The focus of this site is holistic political economy. Economics is perhaps the most aggressive of the social sciences in the sense that it wants to want to see itself as scientific and as a result be able to proscribe actions, which can be applied in a technical manner to control the economy. Embedded within this are a whole raft of systems ideas usually split between macro and micro-economics. We can easily comprehend a business as a system – it takes in supplies and orders, carries out processes in order to produce outputs fulfilling orders. At the macro economic level the country has inward and outward flows resulting fro the economic activity within it. So what do we observe about the current state of economics.

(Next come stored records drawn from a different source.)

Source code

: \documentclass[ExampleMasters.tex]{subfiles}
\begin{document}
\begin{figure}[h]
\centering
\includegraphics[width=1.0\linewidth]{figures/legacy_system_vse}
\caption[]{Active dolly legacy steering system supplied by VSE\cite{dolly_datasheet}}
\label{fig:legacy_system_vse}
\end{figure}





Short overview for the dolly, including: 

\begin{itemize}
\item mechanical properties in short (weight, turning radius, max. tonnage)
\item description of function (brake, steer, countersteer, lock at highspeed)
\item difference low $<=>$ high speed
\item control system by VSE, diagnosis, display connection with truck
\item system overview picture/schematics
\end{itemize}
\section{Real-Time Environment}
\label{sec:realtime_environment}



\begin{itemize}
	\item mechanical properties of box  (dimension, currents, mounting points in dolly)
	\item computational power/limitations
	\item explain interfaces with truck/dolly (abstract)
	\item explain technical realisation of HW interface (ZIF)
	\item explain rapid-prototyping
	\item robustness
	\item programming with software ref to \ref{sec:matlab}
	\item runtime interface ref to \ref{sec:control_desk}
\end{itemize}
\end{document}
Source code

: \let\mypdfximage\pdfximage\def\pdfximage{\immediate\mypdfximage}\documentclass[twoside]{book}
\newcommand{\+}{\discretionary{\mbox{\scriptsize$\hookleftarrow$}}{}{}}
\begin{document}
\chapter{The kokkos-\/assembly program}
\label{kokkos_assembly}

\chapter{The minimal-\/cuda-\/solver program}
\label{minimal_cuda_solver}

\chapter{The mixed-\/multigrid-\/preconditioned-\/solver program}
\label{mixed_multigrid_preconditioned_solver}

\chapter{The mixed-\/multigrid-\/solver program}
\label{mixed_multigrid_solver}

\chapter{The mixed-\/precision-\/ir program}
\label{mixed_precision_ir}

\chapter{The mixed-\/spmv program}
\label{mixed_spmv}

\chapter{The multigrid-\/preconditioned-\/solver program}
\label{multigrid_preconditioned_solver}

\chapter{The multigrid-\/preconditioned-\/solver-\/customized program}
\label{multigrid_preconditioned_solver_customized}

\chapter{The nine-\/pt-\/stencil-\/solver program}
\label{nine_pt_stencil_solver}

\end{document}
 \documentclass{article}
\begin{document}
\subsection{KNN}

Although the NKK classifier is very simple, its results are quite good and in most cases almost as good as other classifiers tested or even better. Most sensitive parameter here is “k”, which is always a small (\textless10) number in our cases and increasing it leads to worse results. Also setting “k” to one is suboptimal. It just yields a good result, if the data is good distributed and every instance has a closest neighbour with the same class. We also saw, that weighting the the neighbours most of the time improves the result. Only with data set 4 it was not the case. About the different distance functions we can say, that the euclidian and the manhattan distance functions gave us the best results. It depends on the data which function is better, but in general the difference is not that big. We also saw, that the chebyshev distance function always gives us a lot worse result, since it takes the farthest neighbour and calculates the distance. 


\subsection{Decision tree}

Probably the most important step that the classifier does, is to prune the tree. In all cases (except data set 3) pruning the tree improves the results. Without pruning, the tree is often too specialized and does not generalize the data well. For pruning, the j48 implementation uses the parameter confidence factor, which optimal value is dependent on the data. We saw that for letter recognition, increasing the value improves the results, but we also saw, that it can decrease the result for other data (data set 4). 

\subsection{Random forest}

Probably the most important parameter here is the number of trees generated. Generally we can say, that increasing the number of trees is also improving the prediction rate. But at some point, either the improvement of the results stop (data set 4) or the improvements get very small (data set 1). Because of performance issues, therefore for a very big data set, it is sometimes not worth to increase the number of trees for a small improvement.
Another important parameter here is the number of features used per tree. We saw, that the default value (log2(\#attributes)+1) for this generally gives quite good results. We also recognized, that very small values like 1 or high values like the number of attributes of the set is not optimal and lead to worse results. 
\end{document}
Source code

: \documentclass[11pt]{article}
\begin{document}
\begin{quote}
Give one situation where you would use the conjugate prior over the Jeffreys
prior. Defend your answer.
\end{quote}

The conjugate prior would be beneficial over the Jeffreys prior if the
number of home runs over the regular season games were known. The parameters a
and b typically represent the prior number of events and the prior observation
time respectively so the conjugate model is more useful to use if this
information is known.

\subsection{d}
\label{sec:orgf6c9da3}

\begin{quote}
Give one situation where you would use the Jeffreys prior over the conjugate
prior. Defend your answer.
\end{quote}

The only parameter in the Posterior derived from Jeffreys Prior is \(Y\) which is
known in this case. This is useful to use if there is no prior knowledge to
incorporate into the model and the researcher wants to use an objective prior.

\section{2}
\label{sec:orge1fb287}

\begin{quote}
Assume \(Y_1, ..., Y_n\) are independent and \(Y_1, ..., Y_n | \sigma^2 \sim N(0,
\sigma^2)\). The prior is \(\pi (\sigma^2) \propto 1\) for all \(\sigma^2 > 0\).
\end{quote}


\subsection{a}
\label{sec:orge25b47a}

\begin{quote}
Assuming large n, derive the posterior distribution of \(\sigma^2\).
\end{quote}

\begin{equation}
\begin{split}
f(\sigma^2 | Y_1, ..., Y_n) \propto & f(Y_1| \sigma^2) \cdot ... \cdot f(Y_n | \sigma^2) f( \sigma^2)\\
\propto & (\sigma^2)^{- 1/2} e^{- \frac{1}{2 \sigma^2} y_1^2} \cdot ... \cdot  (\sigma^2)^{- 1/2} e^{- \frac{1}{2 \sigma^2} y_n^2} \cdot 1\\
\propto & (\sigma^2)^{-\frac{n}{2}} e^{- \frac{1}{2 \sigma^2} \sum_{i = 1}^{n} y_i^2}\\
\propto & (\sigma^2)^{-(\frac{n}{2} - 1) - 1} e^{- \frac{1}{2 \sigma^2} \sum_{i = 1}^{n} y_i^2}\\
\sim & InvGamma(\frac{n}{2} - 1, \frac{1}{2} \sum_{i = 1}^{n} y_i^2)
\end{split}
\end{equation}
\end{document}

Increasingly following the financial crash of 2008 economics is being challenged on a number of fronts. There is a lot of evidence for this, to pick just a few of the more widely known;

  • For claiming to be objective when it is in fact value based look no further than 23 things they don’t tell you about capitalism, Ha-Joon Chang, Pengiun, 2011, ISBN 978-0141047973.
  • For being little more than a collection of inconsistent theories that are based on insufficient evidence but which are nevertheless used to prop up the status quo (willing or unwitting depending on your view). From a systems thinking perspective on this see both Paul Mason, Post Capitalism; A guide our future, Penguin, 2016, 978-0141975290 – page 50 – “three general features of complex, adaptive systems…such systems tend to be ‘open’…they respond to challenge by innovating and transforming…they generate ‘emergent’ phenomena, which can be studied only at a higher level”. And Doughnut Economics, Kate Raworth, Random House, ISBN 978 1847941374, Chapter 4 Get Savvy with Systems. Raworth also provides a useful roundup of the way economic theories do not fit together and are value based (see introduction), they often lack a full evidence base – one example being the Kuznets Curve pp 208.
  • For not allowing alternative views to be explored (although this is changing (to me) it seems to be a slow process). You can follow what has been happening in academia after student protests “calling for a more relevant curriculum that reflects different approaches” Financial Time Report May 2014 and then go to the site that was set up as a result. 
  • Sources here Note: Challenging Conventional Economics  

Future implications of systems thinking

It was said to me long ago (by my old headmaster and later by a work colleague) that socialism was all very well but did not take human nature into account  Note: A Quip About Socialism . I have been pondering that ever since – is human nature one of the givens that we cannot change? How much control do we have over its  Note: How Much Control? . We can build lots of stuff, but we may not be as clever as we like to think - we have only recently started to design earthquake resistant buildings. When things we do react with things in the biosphere there may be unintended consequences which we don’t understand and cannot control. We argue over large damn projects, we hesitate to use nuclear power but we still rapaciously cut down trees, and mine for and burn coal and gas. We all know about critical mass when it comes to nuclear weapons, but don’t get critical mass when it comes to a possible environmental tipping point. We create cities and have culture so it follows that large parts of the environment we are responding to are in fact human creations.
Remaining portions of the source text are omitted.